» **Exercise**
Give back exactly the lines from the one that includes "### Returns" to the last line below, both included, and no further lines.

——

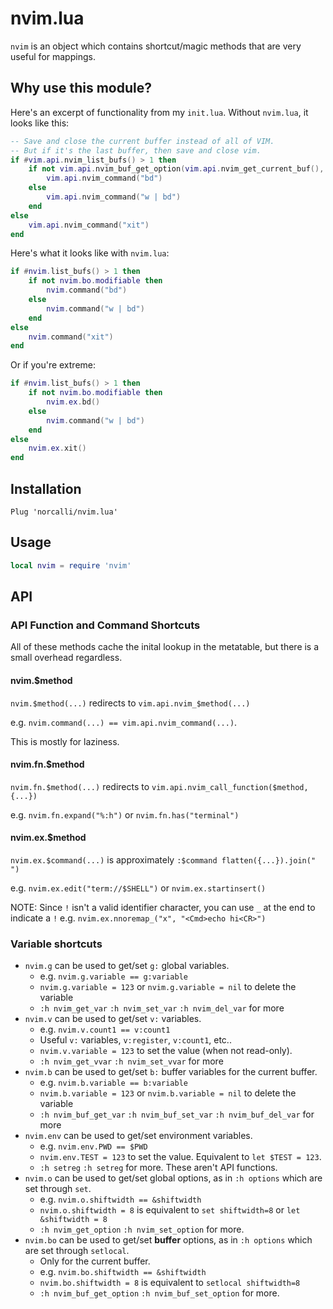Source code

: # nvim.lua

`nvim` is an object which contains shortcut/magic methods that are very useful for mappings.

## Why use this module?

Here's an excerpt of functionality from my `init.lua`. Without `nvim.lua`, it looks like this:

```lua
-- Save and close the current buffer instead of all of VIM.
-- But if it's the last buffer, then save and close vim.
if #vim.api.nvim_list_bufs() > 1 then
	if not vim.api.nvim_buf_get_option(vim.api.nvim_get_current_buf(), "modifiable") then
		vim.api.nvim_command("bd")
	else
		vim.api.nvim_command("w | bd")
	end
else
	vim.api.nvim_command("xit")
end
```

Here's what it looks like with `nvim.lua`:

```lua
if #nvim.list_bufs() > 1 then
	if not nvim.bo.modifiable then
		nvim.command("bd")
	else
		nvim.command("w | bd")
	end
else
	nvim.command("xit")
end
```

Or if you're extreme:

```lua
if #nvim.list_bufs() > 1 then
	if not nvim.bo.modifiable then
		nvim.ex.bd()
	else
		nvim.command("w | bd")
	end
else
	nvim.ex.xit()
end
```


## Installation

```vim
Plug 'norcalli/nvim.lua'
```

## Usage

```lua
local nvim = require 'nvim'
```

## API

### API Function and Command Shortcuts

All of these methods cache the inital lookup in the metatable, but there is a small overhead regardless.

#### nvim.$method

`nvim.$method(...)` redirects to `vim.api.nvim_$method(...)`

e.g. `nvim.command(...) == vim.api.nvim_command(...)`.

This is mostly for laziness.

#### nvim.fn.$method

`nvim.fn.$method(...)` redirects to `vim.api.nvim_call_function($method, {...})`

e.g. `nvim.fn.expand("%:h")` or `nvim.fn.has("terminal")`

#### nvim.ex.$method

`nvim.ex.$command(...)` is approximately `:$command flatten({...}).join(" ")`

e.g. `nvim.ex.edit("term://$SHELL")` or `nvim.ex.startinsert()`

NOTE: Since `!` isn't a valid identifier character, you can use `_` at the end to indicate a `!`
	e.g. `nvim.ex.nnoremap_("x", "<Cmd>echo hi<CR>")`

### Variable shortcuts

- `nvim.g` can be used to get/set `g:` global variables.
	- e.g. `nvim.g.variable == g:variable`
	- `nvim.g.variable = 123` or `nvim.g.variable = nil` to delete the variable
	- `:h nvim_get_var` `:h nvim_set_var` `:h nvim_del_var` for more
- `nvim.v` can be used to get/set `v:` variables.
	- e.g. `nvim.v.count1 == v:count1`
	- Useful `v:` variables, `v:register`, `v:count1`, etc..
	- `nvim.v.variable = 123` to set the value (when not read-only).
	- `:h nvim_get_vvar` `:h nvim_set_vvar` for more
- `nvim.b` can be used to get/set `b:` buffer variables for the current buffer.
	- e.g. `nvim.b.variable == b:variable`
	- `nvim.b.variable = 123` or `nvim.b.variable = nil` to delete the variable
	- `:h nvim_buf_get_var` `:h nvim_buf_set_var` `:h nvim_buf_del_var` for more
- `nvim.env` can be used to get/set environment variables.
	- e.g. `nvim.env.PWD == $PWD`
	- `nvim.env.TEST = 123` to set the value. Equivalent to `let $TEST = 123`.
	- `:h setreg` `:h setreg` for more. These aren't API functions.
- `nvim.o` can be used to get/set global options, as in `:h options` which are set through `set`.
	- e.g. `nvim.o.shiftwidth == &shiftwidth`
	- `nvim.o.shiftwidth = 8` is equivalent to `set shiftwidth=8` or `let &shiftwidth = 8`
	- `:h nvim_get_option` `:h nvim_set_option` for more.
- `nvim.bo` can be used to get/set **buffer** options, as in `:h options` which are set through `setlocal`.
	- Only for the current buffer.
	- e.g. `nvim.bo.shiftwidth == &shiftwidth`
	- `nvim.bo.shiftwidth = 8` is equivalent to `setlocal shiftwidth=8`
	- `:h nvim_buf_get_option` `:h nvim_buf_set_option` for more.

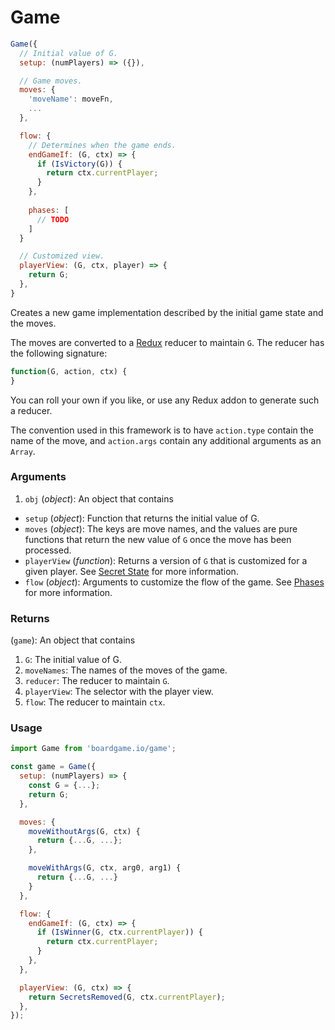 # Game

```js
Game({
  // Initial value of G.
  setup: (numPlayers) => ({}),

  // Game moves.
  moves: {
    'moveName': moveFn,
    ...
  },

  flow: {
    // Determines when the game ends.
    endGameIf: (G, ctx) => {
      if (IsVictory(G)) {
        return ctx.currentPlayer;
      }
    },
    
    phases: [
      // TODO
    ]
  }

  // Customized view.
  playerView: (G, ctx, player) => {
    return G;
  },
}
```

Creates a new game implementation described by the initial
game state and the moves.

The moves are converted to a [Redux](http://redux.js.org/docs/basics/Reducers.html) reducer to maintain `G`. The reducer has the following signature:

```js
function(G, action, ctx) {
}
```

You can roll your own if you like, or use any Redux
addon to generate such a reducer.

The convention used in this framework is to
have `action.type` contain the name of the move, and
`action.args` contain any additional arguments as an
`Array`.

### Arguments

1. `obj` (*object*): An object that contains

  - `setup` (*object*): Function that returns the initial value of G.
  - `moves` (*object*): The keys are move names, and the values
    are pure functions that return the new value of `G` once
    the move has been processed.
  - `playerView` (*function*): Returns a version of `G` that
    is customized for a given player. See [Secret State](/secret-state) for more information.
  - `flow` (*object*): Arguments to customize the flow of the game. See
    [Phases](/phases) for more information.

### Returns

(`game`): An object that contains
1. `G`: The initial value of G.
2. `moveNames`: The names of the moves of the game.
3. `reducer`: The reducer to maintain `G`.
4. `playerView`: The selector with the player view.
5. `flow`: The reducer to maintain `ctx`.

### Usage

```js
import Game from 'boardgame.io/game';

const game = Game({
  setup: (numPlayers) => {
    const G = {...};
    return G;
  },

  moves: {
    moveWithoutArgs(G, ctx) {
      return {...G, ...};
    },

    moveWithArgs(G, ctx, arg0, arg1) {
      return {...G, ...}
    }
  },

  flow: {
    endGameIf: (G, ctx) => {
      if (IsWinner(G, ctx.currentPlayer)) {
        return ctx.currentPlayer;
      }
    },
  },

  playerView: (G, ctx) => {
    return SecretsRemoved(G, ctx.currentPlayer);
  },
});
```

——

» **Solved problem**
### Returns

(`game`): An object that contains
1. `G`: The initial value of G.
2. `moveNames`: The names of the moves of the game.
3. `reducer`: The reducer to maintain `G`.
4. `playerView`: The selector with the player view.
5. `flow`: The reducer to maintain `ctx`.

### Usage

```js
import Game from 'boardgame.io/game';

const game = Game({
  setup: (numPlayers) => {
    const G = {...};
    return G;
  },

  moves: {
    moveWithoutArgs(G, ctx) {
      return {...G, ...};
    },

    moveWithArgs(G, ctx, arg0, arg1) {
      return {...G, ...}
    }
  },

  flow: {
    endGameIf: (G, ctx) => {
      if (IsWinner(G, ctx.currentPlayer)) {
        return ctx.currentPlayer;
      }
    },
  },

  playerView: (G, ctx) => {
    return SecretsRemoved(G, ctx.currentPlayer);
  },
});
```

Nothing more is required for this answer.